### PROBLEM TO SOLVE:
Going through the material underneath, give only the number of lines that contain "Temporary".

### RECORDS TO PROCESS:
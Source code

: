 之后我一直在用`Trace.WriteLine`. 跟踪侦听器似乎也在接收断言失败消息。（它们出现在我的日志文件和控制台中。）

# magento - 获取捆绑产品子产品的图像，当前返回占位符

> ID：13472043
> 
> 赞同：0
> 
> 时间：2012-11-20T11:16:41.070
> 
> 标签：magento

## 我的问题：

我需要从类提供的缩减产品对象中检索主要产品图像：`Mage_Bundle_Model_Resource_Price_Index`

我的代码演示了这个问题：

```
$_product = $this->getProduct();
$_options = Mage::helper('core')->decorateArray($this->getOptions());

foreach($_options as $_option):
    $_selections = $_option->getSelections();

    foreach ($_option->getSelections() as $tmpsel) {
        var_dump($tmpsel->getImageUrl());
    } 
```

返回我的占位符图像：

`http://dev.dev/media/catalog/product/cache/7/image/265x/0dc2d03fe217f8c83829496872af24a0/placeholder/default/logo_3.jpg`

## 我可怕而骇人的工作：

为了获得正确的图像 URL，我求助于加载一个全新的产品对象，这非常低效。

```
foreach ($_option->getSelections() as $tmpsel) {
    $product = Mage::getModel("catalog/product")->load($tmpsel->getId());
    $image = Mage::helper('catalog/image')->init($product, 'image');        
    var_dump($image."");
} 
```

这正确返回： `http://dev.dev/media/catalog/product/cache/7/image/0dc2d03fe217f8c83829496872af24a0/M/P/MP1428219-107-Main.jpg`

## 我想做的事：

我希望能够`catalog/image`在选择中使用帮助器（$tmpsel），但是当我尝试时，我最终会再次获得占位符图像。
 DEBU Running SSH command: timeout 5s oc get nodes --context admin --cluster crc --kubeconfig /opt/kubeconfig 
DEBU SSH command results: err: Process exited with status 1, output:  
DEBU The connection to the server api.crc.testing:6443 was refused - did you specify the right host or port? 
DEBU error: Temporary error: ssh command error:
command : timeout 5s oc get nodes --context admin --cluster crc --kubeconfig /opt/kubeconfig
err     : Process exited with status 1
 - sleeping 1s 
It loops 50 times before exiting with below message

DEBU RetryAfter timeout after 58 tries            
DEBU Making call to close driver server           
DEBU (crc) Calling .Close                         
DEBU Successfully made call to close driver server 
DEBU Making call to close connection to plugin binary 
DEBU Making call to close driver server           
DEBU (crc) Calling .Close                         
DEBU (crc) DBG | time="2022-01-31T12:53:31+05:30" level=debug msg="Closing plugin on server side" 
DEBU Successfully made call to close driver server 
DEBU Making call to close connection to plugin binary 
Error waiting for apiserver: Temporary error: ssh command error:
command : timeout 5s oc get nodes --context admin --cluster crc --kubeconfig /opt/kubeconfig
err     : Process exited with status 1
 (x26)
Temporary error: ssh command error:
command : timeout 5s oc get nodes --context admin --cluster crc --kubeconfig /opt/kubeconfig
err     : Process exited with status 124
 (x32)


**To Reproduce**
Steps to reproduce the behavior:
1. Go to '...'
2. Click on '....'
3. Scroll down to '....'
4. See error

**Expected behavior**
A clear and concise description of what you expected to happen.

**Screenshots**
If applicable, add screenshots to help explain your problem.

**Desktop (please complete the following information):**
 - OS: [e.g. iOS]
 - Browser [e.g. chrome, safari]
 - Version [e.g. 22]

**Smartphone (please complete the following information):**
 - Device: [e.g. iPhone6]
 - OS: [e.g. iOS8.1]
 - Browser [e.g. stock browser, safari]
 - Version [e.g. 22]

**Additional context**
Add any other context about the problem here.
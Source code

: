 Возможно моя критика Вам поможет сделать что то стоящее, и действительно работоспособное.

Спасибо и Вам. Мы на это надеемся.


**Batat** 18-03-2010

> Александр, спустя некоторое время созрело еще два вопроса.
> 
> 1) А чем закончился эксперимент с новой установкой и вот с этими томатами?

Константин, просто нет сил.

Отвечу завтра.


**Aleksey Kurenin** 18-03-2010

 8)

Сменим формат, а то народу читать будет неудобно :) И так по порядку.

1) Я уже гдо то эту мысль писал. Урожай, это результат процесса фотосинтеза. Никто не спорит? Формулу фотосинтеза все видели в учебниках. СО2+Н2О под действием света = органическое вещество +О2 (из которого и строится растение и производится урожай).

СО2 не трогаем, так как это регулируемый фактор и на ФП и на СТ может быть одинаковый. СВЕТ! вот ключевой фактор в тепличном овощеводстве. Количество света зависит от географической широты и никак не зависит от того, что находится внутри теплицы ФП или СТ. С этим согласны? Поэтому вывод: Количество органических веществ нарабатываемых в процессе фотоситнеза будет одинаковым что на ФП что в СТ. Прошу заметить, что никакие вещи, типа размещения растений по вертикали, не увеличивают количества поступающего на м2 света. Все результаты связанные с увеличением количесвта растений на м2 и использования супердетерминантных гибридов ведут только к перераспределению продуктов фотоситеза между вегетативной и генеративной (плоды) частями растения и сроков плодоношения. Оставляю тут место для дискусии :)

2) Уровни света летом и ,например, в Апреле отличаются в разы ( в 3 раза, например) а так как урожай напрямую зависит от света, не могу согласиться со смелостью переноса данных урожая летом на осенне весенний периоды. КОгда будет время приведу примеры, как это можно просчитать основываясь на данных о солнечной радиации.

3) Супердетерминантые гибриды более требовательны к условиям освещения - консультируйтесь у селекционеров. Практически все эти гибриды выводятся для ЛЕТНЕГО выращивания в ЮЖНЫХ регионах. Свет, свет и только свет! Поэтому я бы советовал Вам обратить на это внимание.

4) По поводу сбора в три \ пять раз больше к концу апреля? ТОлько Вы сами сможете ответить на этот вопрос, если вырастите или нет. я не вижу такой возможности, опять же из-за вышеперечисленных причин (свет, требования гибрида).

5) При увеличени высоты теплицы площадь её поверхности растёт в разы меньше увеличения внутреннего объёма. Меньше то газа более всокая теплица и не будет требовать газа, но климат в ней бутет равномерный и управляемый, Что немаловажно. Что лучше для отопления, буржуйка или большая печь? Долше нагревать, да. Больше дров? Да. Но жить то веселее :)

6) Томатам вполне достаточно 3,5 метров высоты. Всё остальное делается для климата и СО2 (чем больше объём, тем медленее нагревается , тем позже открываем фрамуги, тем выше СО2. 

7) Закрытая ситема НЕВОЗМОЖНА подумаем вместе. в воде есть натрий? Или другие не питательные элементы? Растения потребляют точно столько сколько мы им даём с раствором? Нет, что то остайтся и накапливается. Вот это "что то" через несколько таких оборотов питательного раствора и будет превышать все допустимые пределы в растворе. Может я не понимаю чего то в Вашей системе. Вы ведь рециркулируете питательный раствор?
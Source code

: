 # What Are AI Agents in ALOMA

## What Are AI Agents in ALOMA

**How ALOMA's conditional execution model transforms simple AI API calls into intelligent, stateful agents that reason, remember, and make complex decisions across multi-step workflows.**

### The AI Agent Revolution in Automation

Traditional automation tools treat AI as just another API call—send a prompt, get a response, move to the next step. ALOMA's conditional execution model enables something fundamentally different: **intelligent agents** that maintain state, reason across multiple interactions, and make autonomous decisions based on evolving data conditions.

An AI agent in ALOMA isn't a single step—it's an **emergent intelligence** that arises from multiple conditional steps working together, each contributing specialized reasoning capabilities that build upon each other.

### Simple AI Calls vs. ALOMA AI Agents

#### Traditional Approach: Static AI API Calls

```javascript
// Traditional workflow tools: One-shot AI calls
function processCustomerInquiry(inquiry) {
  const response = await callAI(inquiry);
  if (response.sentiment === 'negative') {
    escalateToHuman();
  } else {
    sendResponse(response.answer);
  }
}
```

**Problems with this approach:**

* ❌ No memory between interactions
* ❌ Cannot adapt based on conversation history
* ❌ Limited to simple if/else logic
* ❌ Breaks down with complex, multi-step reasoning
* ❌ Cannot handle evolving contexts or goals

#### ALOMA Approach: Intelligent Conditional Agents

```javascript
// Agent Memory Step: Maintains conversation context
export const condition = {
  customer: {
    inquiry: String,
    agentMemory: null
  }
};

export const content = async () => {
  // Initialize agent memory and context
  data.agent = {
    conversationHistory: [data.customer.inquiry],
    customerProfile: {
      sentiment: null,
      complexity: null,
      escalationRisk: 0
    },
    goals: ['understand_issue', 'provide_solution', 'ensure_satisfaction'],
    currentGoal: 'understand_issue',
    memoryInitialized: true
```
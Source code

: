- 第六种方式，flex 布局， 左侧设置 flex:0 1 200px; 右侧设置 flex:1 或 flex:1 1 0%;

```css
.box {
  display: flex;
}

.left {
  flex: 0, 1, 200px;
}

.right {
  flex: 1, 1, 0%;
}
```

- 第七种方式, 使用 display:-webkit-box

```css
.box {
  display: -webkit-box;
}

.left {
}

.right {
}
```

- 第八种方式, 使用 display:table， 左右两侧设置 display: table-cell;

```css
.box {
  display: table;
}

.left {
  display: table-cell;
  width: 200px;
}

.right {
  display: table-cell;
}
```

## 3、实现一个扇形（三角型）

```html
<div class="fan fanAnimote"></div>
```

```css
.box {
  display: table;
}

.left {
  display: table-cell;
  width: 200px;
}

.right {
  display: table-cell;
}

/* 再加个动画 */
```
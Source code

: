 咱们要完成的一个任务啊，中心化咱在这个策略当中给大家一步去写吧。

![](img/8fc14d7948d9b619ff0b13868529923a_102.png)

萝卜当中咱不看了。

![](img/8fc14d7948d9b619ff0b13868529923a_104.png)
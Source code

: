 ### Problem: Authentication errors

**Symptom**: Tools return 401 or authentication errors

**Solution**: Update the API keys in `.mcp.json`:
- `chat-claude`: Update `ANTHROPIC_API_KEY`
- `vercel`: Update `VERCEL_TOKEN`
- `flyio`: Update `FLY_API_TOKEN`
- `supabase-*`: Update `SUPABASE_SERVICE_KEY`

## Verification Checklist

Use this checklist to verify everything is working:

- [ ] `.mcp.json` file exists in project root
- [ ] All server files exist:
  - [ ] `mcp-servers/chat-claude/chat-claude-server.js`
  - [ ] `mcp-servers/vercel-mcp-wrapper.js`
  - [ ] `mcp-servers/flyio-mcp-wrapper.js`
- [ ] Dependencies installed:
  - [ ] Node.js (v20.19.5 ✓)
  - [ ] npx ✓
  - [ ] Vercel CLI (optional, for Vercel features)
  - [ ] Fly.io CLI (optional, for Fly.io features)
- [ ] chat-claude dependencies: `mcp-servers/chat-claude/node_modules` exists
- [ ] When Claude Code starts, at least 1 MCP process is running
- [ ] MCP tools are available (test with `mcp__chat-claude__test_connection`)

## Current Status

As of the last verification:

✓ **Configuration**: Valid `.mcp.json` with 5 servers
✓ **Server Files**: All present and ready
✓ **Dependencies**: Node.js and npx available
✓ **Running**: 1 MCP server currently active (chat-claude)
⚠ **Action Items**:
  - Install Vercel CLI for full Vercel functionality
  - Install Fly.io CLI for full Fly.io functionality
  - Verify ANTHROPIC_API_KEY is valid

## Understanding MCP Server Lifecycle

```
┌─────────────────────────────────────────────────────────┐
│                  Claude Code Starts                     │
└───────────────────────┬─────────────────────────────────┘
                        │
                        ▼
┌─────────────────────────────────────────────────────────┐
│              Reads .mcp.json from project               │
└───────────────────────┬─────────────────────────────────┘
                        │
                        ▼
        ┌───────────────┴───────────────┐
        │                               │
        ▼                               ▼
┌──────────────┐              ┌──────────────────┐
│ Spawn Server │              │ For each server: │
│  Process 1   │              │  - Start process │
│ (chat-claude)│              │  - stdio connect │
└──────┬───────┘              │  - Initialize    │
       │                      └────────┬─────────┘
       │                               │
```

### WRITTEN RESPONSE:
3